Exercise objective -
Beginning with the line that contains "intersection point. Simple", transcribe every line down to the end of the entries, exactly, and no other lines.

════════════════════

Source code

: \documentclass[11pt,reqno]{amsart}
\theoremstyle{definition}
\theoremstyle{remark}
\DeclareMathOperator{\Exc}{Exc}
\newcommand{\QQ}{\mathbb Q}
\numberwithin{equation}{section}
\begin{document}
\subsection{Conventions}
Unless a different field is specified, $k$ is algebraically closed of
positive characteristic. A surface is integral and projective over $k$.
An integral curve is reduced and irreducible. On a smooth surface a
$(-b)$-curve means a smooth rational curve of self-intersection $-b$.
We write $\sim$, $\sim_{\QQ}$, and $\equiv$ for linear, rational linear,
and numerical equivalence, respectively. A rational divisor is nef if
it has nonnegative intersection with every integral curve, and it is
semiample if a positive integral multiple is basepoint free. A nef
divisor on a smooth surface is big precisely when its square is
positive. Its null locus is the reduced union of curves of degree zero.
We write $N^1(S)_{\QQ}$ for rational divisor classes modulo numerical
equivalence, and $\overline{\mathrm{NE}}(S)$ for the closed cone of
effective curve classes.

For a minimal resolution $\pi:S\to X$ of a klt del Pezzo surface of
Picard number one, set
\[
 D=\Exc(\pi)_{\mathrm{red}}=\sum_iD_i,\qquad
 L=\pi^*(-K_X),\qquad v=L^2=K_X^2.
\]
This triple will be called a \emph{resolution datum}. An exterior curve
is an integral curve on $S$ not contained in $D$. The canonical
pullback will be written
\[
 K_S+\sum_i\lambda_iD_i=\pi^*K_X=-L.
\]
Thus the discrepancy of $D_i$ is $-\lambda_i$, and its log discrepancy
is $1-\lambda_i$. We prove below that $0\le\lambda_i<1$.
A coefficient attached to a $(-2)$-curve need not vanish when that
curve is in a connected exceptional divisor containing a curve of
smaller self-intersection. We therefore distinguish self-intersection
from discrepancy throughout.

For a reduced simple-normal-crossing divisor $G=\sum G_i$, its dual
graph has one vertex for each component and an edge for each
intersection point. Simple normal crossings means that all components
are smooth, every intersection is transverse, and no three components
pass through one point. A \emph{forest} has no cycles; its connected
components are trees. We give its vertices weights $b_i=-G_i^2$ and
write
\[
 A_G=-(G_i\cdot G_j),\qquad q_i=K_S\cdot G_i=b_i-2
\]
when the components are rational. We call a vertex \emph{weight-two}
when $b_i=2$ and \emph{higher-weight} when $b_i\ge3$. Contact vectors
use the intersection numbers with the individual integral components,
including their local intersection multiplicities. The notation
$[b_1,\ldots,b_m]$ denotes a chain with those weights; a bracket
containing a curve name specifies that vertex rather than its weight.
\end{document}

════════════════════

Result -
intersection point. Simple normal crossings means that all components
are smooth, every intersection is transverse, and no three components
pass through one point. A \emph{forest} has no cycles; its connected
components are trees. We give its vertices weights $b_i=-G_i^2$ and
write
\[
 A_G=-(G_i\cdot G_j),\qquad q_i=K_S\cdot G_i=b_i-2
\]
when the components are rational. We call a vertex \emph{weight-two}
when $b_i=2$ and \emph{higher-weight} when $b_i\ge3$. Contact vectors
use the intersection numbers with the individual integral components,
including their local intersection multiplicities. The notation
$[b_1,\ldots,b_m]$ denotes a chain with those weights; a bracket
containing a curve name specifies that vertex rather than its weight.
\end{document}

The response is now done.